A Chinese business titan pleaded guilty on Monday to federal charges that he made more than $10,000 in straw donor contributions to political candidates — including, a person familiar with the case said, to a New York congressman and Mayor Eric Adams.

Hui Qin, 56, of Old Westbury, N.Y., who was once listed on Forbes magazine’s list of billionaires, ran a now-defunct entertainment business called SMI Culture. But he has been in federal custody since the fall, when he was arrested at an apartment he kept at the Plaza Hotel in Manhattan on charges of using fake identification.

Hui QinCredit…Imaginechina

Mr. Qin asked others to contribute to political campaigns of his choosing, and he agreed to reimburse them, in 2021 and 2022, according to prosecutors. The other figures who received donations were Representative Andrew Garbarino of Long Island and Allan Fung, a former mayor of Cranston, R.I., who ran for Congress, the person familiar with the case said. Both are Republicans, while Mr. Adams is a Democrat.

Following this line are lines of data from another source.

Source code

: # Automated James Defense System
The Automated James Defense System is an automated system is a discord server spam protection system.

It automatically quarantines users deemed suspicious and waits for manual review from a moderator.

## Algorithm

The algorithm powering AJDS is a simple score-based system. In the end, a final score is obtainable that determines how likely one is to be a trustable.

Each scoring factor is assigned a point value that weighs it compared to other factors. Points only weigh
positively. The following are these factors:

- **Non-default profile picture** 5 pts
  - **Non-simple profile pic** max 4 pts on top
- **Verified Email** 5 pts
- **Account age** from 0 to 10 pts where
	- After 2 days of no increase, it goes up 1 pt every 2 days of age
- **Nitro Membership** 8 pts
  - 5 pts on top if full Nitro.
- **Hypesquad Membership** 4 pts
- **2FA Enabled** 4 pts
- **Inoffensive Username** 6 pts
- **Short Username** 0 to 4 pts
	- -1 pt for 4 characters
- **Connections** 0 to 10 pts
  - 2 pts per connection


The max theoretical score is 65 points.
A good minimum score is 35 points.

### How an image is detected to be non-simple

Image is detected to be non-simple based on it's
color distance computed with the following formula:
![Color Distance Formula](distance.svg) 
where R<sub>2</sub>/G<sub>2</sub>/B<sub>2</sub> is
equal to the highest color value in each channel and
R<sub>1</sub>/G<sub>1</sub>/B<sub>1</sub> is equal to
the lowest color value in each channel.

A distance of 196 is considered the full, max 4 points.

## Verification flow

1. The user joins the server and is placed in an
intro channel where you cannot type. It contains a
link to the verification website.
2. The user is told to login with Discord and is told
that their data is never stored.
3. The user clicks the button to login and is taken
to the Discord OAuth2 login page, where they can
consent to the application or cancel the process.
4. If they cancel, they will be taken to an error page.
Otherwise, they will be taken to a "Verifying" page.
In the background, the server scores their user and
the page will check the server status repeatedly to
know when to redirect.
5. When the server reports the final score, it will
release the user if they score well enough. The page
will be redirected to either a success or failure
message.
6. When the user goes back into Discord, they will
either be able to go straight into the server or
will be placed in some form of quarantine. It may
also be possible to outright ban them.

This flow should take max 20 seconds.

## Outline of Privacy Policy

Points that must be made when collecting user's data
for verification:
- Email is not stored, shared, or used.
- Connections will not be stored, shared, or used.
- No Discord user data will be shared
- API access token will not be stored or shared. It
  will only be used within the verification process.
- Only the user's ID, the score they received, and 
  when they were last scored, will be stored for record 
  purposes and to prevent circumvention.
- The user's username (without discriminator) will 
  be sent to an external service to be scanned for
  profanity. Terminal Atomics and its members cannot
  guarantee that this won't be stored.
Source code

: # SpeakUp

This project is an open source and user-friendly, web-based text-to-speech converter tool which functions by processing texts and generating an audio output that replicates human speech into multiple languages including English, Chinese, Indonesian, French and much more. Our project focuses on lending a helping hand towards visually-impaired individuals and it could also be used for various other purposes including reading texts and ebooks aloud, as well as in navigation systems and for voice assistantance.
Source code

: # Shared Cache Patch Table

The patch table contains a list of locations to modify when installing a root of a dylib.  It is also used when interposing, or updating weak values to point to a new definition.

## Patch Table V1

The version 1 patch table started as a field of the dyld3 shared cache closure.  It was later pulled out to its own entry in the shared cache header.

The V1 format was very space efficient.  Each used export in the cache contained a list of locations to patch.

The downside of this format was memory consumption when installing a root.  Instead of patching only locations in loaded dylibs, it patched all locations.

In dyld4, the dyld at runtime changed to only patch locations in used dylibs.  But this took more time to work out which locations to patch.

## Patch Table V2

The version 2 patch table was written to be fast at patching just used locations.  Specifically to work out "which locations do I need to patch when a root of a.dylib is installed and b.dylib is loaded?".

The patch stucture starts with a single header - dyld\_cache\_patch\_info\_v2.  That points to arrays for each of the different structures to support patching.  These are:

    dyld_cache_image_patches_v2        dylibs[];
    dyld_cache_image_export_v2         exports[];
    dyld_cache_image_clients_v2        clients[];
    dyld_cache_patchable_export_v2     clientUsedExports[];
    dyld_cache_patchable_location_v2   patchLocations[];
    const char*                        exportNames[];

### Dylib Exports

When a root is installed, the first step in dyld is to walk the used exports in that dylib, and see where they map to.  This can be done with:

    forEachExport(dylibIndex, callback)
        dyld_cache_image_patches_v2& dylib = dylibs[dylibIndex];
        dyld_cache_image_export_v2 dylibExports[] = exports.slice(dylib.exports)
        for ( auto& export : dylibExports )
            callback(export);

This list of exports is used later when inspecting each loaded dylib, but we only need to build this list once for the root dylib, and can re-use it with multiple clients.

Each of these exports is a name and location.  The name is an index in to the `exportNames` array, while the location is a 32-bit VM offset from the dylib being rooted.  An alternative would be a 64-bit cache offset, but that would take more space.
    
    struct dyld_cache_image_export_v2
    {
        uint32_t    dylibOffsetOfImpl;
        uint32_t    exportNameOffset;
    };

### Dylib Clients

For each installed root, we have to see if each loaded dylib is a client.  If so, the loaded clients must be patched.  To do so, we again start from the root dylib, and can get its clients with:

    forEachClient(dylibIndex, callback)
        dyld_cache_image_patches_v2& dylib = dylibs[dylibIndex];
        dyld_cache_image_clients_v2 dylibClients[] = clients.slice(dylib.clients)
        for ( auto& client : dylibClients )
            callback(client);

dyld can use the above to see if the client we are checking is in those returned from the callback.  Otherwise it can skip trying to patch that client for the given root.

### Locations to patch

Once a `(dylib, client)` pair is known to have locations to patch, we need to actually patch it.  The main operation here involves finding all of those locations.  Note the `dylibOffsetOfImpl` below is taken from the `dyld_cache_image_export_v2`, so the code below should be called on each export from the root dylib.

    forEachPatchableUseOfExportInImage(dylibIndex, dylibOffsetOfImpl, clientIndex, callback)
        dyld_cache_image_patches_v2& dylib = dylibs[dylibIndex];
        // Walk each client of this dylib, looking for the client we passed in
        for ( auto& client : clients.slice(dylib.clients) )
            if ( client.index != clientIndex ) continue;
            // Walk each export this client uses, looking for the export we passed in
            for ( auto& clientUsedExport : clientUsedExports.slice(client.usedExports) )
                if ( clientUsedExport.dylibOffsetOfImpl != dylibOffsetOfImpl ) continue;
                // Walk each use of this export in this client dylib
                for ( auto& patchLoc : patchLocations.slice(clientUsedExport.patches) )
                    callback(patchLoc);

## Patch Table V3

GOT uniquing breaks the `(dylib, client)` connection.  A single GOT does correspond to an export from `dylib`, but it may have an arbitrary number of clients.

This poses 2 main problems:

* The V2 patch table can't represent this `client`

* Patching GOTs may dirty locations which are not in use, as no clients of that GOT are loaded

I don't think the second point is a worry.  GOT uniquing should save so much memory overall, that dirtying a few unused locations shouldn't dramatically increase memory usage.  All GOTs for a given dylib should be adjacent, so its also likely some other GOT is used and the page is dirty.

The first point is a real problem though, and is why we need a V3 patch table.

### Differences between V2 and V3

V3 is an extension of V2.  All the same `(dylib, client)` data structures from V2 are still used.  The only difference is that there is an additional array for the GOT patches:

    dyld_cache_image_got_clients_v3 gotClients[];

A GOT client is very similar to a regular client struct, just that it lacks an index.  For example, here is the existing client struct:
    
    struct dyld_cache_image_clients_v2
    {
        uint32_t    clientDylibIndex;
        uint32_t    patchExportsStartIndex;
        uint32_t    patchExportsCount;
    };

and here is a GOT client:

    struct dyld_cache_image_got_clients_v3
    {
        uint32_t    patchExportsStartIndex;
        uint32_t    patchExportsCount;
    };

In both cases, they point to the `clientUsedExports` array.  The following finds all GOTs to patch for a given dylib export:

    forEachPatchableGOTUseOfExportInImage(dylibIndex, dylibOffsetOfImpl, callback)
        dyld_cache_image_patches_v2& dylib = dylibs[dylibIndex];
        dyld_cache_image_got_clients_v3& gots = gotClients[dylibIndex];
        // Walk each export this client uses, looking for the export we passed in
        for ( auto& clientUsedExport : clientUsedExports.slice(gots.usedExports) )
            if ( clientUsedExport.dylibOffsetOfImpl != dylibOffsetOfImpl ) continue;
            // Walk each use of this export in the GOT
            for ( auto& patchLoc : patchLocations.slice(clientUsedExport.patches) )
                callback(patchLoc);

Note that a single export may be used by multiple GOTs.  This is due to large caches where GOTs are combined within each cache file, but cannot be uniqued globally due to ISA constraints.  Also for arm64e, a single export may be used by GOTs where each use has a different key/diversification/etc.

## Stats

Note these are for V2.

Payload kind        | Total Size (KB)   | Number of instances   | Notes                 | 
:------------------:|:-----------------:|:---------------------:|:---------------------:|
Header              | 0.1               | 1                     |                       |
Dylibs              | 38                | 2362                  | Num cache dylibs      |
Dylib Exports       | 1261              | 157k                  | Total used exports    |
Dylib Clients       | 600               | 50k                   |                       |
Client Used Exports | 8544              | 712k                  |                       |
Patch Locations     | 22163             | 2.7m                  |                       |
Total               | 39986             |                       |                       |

Mr. Qin concealed his activities from the officials he was raising money for, according to a criminal complaint filed in the case. As a result, they unwittingly filed false reports.

Breon S. Peace, the U.S. attorney for the Eastern District of New York, said in a statement that Mr. Qin had admitted to “engaging in a brazen web of deception” that spread lies to the authorities overseeing elections.

“Ensuring election integrity and rooting out campaign contribution fraud are priorities of the Department of Justice,” Mr. Peace said in a statement. “No one is above the law, no matter their wealth or station in society.”

Vito Pitta, Mr. Adams’s lawyer for his 2021 campaign, said, “As the federal government made clear today, the campaign had no knowledge of a straw donor scheme — and no member of the campaign has been charged with or accused of any wrongdoing.”

Mr. Fung and Representative Garbarino did not respond to requests for comment.

Mr. Qin’s legal woes go far beyond the charges to which he pleaded guilty in federal court in Central Islip, N.Y., on Monday. In September, Mr. Qin was arrested by the police in Nassau County, who charged that he had tried to attack his ex-wife, with whom he still lived, before she was scheduled to testify in a civil case against him in Manhattan federal court.

He had tried to bash open a locked door with an ax in the September episode, which came months after another attack in which he attempted to strangle her, prosecutors said.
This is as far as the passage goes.